With that piece of information it seems far more likely that the liver is in play here. Good on you for stopping when you did.
Massive disclaimer: the following is extrapolation based on known relationships between exercise and liver disease on oxidative stress. As far as I can tell, there isn’t much in the way of studies for your particular case. Alcohol-induced impairment of aldehyde metabolism does not seem well-studied; lots of papers on alcohol-related liver disease, but the number of people with ALD who are attempting more than recreational exercise is going to be very small… not seeing any studies on this.
Regardless, I do suspect that your alcohol intolerance and your post-workout “hangovers” are related. Alcohol intolerance is largely an issue with not being able to deal with oxidative stress. And if there is a particular factor of exercise that increases with duration, intensity, and heat… it’s oxidative stress.
Two hypothetical pathways here involving impaired ability to deal with oxidative stress:
- Dysfunctional aldehyde metabolism via some kind of epigenetic factors.
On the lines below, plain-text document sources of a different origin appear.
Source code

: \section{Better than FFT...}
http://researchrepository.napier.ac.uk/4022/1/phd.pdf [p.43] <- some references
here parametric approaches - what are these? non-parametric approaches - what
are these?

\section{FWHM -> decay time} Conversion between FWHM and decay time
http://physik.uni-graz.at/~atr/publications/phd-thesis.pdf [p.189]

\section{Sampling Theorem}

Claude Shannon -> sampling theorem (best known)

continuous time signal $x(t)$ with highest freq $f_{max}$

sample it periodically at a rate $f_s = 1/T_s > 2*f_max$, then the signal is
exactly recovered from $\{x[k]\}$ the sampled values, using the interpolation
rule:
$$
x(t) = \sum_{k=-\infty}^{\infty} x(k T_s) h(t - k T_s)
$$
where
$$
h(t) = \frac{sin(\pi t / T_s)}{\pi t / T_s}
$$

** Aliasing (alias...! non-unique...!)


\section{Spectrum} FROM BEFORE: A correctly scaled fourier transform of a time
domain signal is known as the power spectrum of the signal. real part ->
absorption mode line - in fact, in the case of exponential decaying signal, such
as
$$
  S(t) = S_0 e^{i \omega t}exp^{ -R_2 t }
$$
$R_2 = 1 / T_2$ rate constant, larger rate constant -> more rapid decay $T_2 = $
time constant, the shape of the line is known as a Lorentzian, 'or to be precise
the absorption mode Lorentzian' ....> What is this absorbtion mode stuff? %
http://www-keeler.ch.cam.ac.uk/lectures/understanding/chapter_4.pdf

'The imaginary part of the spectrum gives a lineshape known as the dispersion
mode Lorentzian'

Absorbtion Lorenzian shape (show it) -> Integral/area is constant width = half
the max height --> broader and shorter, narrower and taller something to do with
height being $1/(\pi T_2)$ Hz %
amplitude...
Heavy drinking can lead to acquired dysfunction of this pathway, but it may not be related to dysfunction of the enzyme itself.
- Impaired liver function due to alcohol-related liver damage (fibrosis/cirrhosis, mitochondrial damage, chronic inflammation). The liver is the major producer and central regulator of antioxidants. Your aldehyde metabolism could be working properly, but you could have less metabolic reserve to maintain overall redox balance. You’re good during most shorter exercises, but once the ROS generation reaches a certain point (via length, intensity, heat), your liver can’t keep up. This etiology implicates far more than aldehyde metabolism, but also the glutathione system, and a myriad of antioxidant enzymes.
Or both. #2 is going to be way more likely, stats-wise. I’d talk with your PCP about your history and see if you can get your labs drawn up for signs of alcohol-related liver disease and that whole differential (did alcohol cause the damage or was it something else that nuked your ability to tolerate the alcohol?). That would be the priority. The ethanol skin patch doesn’t mean much if negative, would be super interesting if positive.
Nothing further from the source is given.